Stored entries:
┌────────
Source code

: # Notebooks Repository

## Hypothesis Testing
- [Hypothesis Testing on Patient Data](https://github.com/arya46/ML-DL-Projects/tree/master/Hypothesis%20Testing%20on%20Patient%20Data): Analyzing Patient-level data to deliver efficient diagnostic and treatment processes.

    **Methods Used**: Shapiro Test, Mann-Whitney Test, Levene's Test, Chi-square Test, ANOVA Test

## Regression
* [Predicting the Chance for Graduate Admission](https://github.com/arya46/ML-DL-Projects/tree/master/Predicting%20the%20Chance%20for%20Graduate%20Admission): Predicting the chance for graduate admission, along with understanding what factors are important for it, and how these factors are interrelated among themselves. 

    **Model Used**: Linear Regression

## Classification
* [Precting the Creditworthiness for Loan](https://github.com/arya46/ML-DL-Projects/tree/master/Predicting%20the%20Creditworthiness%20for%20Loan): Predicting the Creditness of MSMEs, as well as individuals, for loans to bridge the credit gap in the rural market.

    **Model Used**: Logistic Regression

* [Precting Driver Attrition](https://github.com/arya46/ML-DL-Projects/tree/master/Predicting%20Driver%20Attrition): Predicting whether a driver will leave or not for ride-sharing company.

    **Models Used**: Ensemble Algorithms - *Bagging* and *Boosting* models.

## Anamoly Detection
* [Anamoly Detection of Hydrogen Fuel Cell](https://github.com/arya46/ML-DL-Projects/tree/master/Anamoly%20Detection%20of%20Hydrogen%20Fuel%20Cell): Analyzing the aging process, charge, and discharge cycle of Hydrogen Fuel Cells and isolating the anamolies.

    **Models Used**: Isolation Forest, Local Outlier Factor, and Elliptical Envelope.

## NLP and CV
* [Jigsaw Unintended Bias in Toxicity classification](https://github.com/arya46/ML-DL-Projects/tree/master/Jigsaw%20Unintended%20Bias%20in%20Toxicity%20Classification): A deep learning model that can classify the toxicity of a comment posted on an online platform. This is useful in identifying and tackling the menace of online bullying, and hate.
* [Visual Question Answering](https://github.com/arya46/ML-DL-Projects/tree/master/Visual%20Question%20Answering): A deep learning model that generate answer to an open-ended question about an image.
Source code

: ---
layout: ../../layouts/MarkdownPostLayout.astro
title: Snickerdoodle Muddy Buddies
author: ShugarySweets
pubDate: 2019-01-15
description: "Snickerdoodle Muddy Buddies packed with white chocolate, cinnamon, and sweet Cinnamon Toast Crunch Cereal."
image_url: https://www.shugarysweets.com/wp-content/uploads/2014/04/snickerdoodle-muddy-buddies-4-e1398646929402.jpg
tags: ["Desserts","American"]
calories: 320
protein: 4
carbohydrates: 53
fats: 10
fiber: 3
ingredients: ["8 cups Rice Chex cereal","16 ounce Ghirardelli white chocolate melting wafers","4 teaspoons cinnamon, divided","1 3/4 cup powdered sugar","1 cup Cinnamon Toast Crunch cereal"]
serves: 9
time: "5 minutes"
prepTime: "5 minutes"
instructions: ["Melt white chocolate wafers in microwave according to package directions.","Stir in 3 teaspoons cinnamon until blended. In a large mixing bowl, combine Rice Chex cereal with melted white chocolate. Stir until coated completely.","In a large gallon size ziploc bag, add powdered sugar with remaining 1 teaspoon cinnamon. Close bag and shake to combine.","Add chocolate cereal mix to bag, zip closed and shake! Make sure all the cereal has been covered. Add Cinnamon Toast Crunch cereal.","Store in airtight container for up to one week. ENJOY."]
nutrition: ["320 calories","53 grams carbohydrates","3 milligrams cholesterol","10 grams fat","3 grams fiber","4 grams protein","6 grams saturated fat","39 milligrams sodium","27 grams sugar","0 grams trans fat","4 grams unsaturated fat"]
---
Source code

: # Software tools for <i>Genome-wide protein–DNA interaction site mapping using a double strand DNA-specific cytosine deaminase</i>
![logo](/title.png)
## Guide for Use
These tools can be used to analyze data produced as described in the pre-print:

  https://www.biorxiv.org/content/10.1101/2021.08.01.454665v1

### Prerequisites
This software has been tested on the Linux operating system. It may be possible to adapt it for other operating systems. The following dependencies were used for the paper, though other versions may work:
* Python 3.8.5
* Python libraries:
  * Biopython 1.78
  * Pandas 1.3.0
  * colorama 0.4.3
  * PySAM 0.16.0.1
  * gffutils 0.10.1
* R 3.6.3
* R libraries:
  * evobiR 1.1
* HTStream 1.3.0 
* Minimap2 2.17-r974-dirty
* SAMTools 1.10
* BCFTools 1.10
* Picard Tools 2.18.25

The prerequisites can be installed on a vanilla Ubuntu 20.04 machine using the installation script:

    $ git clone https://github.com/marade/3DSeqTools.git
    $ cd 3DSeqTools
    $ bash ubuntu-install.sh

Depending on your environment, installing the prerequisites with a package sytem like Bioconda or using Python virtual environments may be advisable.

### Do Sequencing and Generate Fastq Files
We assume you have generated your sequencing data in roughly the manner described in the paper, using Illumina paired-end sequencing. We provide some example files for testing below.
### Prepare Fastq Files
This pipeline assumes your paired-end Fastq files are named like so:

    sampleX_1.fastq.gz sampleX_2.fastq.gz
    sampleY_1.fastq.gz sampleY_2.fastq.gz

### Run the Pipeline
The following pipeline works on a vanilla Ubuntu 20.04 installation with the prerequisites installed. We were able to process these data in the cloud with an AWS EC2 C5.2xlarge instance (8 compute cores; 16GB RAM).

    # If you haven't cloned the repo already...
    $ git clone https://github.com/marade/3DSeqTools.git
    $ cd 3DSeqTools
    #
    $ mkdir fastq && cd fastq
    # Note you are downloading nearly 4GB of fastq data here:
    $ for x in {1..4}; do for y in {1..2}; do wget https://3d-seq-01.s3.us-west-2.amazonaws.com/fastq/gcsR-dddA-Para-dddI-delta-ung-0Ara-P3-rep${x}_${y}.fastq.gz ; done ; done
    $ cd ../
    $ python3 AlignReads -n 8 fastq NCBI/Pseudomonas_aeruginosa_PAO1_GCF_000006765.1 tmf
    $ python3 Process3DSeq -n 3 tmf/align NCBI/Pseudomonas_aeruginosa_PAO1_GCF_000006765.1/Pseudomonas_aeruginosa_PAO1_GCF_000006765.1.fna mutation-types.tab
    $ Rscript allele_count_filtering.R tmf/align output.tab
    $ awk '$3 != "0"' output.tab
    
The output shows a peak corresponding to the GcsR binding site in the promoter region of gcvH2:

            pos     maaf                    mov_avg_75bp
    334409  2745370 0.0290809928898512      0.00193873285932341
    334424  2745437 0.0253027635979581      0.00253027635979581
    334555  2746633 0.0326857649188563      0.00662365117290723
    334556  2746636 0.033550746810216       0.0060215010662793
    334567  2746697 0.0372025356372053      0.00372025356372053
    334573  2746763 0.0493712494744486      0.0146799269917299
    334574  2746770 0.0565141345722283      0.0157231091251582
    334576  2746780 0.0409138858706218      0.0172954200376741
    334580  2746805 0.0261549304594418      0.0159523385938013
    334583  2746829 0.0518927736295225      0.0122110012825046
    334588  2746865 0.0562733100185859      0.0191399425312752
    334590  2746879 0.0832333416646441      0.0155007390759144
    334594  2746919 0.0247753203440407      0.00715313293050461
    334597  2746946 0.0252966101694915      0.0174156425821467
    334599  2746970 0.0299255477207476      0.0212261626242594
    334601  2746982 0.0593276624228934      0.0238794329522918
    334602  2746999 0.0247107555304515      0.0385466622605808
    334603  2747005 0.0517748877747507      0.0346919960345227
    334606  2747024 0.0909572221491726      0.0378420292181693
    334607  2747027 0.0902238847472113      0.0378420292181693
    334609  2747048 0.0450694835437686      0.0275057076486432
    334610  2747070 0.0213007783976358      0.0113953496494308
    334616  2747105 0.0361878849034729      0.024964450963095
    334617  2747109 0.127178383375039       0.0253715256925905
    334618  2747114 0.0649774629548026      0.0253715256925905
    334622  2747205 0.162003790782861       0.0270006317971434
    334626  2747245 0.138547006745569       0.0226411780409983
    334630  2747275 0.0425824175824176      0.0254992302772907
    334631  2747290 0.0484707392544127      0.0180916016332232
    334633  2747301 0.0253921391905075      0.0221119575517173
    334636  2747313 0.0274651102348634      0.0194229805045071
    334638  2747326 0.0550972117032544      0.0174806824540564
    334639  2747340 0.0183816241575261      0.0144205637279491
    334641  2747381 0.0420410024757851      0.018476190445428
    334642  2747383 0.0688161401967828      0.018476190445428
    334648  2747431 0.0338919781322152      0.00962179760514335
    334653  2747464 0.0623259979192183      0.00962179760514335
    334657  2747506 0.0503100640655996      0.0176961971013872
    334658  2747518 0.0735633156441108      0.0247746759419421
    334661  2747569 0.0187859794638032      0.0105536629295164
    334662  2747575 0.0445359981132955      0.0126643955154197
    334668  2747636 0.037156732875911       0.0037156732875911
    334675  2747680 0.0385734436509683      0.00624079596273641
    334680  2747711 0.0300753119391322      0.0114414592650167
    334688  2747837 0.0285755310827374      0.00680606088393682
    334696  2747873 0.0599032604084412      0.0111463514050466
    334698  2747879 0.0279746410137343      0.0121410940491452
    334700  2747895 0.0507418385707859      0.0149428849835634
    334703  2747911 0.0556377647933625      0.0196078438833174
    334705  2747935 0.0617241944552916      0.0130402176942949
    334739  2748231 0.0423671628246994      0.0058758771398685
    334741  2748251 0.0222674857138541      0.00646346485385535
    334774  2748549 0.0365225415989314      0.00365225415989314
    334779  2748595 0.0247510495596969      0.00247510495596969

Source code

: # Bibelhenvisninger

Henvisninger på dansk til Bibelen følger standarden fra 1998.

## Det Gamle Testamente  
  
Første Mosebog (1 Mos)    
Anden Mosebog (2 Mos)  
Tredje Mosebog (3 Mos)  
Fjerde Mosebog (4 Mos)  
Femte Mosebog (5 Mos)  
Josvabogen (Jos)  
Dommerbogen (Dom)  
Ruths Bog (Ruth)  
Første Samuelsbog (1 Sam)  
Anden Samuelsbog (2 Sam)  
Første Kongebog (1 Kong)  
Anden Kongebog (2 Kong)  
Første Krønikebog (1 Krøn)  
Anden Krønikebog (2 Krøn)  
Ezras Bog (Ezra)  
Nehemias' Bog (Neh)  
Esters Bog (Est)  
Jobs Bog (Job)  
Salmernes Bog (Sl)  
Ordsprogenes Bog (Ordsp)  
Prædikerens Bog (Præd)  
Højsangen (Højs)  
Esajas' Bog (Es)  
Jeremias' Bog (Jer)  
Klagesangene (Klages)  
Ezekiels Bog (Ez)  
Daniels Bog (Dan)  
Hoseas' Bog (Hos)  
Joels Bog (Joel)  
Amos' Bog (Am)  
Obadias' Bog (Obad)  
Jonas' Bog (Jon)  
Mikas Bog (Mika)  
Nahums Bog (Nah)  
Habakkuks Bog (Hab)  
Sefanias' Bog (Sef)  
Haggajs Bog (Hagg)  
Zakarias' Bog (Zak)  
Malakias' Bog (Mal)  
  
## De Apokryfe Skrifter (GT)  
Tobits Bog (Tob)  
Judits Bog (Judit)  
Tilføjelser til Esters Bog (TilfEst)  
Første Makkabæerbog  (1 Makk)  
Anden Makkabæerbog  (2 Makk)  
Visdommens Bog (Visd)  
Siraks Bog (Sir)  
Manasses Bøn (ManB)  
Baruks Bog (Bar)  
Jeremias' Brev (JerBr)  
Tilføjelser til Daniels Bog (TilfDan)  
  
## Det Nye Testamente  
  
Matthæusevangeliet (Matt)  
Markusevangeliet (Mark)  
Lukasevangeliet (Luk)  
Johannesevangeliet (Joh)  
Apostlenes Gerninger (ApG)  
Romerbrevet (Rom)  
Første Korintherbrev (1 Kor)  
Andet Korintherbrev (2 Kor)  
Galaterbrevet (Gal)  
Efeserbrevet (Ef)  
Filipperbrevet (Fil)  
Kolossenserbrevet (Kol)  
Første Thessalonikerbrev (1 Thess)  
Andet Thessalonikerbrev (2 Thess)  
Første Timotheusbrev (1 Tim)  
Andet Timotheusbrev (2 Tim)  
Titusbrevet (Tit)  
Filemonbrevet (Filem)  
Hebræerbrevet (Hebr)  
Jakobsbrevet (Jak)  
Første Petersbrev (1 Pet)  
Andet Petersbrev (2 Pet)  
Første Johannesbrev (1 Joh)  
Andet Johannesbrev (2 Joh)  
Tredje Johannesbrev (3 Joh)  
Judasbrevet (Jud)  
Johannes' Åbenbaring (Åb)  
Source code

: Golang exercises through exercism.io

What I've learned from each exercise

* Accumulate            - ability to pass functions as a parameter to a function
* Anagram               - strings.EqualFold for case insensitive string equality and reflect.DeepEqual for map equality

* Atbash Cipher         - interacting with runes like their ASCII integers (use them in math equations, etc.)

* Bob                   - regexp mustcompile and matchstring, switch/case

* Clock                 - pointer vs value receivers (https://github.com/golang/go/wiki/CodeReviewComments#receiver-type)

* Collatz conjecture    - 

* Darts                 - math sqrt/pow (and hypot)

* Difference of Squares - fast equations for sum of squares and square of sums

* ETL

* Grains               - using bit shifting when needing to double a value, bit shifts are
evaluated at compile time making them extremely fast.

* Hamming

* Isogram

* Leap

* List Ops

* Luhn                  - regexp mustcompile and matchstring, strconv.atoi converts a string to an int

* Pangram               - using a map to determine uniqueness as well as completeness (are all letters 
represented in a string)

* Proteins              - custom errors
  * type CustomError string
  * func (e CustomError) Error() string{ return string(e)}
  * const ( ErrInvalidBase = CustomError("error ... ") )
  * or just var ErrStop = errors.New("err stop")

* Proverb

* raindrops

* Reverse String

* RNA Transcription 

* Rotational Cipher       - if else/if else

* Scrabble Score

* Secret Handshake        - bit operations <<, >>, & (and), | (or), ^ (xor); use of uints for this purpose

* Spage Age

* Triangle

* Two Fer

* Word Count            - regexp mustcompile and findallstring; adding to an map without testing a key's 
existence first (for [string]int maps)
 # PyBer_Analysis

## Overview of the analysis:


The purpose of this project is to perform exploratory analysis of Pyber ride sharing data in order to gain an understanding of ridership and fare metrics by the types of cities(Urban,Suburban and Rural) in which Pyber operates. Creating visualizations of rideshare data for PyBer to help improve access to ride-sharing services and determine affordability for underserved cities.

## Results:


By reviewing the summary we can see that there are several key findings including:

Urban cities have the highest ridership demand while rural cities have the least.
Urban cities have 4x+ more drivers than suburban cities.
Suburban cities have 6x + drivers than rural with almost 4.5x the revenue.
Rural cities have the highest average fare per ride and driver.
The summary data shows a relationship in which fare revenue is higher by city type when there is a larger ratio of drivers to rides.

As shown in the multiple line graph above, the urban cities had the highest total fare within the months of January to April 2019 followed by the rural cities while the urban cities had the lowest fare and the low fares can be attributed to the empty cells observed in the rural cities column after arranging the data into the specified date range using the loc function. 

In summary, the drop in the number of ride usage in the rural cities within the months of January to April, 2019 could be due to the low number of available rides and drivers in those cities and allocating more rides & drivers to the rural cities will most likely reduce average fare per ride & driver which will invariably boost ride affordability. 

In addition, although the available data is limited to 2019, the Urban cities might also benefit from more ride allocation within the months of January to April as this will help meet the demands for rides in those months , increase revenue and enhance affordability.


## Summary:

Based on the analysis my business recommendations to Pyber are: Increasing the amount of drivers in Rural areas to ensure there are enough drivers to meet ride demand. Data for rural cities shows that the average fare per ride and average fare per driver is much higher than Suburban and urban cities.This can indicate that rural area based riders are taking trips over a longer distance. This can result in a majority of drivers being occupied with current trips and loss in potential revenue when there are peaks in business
└────────
ASSIGNMENT:
Above are the entries. Output exactly the lines beginning with the line that has "Tredje Mosebog (3 Mos)" and ending with the line that has "Nehemias' Bog (Neh)".

ANSWER BOX:
Tredje Mosebog (3 Mos)  
Fjerde Mosebog (4 Mos)  
Femte Mosebog (5 Mos)  
Josvabogen (Jos)  
Dommerbogen (Dom)  
Ruths Bog (Ruth)  
Første Samuelsbog (1 Sam)  
Anden Samuelsbog (2 Sam)  
Første Kongebog (1 Kong)  
Anden Kongebog (2 Kong)  
Første Krønikebog (1 Krøn)  
Anden Krønikebog (2 Krøn)  
Ezras Bog (Ezra)  
Nehemias' Bog (Neh)  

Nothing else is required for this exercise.